##### SUPPLIED DATA

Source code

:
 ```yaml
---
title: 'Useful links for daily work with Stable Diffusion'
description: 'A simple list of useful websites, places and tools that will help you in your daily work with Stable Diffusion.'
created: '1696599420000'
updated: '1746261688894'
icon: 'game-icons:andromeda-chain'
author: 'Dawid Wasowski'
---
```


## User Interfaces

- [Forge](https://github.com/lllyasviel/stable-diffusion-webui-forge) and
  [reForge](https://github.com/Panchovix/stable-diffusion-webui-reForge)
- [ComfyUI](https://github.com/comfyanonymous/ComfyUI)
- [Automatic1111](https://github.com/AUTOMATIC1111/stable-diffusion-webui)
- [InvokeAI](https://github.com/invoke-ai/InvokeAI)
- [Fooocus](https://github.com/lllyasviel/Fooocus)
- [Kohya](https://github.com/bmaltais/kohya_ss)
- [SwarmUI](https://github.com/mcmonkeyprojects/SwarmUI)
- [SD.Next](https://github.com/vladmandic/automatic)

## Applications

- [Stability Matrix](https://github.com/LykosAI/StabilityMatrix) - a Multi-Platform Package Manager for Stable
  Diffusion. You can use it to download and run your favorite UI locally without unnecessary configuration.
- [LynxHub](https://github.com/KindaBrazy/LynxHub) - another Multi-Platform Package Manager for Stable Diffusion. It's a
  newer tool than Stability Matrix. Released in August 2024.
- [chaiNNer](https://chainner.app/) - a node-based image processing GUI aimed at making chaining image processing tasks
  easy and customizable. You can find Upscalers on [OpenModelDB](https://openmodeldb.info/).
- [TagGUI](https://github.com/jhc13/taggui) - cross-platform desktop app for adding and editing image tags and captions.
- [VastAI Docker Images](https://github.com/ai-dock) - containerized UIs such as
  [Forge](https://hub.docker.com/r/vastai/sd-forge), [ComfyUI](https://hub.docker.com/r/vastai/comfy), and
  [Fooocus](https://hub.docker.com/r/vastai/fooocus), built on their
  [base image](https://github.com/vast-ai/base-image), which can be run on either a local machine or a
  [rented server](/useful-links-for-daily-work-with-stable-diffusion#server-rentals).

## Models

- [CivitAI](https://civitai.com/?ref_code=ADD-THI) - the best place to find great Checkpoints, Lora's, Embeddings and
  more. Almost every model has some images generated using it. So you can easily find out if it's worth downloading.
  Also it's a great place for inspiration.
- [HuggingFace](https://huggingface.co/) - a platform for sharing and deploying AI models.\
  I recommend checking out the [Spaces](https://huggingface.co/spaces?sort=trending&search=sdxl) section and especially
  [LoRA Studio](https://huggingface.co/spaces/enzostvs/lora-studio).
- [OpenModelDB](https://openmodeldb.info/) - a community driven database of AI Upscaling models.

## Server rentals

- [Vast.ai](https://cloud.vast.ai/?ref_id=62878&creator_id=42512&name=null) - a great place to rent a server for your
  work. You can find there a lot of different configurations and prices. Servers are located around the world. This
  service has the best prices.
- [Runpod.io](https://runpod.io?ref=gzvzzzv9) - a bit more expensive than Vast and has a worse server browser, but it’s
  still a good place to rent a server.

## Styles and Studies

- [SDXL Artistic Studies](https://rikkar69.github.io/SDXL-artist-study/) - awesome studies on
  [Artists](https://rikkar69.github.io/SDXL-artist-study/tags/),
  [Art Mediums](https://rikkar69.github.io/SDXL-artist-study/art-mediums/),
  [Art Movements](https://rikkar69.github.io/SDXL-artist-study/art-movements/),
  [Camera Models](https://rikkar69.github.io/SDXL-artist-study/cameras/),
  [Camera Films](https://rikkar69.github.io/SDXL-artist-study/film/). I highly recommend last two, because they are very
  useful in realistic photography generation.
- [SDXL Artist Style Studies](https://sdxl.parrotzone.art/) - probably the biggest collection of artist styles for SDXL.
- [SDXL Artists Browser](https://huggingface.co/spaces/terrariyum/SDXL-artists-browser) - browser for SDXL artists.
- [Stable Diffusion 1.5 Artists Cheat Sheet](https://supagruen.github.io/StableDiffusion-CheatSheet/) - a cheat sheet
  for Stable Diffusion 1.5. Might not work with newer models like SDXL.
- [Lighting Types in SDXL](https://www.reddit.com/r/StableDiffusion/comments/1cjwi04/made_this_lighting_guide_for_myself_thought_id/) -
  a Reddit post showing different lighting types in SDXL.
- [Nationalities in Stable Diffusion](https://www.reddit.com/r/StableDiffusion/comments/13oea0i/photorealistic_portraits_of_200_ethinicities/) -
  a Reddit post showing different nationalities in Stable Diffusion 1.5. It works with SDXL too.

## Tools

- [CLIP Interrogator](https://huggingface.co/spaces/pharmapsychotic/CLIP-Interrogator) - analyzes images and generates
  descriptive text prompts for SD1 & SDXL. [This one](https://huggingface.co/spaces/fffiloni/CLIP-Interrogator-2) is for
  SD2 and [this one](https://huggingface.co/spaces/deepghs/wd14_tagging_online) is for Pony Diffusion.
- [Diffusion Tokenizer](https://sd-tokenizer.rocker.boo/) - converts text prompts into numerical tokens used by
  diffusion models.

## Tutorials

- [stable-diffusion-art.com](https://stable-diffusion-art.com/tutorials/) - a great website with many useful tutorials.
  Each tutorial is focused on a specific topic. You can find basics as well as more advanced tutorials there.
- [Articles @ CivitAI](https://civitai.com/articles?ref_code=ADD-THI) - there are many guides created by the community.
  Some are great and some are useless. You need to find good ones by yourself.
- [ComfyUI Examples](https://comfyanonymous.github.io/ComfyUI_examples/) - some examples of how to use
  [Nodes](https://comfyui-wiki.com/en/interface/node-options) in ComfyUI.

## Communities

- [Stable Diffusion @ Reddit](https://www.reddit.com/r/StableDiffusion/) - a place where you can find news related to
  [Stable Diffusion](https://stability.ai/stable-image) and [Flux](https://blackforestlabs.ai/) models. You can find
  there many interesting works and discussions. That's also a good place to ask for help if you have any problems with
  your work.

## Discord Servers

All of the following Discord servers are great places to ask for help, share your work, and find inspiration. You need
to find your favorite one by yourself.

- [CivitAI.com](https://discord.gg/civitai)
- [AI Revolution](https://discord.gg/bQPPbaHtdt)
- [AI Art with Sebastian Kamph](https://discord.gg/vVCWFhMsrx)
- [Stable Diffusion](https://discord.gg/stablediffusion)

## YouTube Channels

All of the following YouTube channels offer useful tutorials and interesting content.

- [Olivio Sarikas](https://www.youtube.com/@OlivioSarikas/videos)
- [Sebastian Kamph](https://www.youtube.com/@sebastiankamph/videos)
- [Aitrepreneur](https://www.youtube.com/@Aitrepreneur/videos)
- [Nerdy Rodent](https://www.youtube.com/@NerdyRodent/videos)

##########

→ **WHAT YOU SHOULD DO**
Copy the stretch of the records above that runs from the line with "- [SDXL Artists" through the line with "for Stable Diffusion 1.5.". Both end lines belong in the copy, and nothing else does.

→ **REPLY**
- [SDXL Artists Browser](https://huggingface.co/spaces/terrariyum/SDXL-artists-browser) - browser for SDXL artists.
- [Stable Diffusion 1.5 Artists Cheat Sheet](https://supagruen.github.io/StableDiffusion-CheatSheet/) - a cheat sheet
  for Stable Diffusion 1.5. Might not work with newer models like SDXL.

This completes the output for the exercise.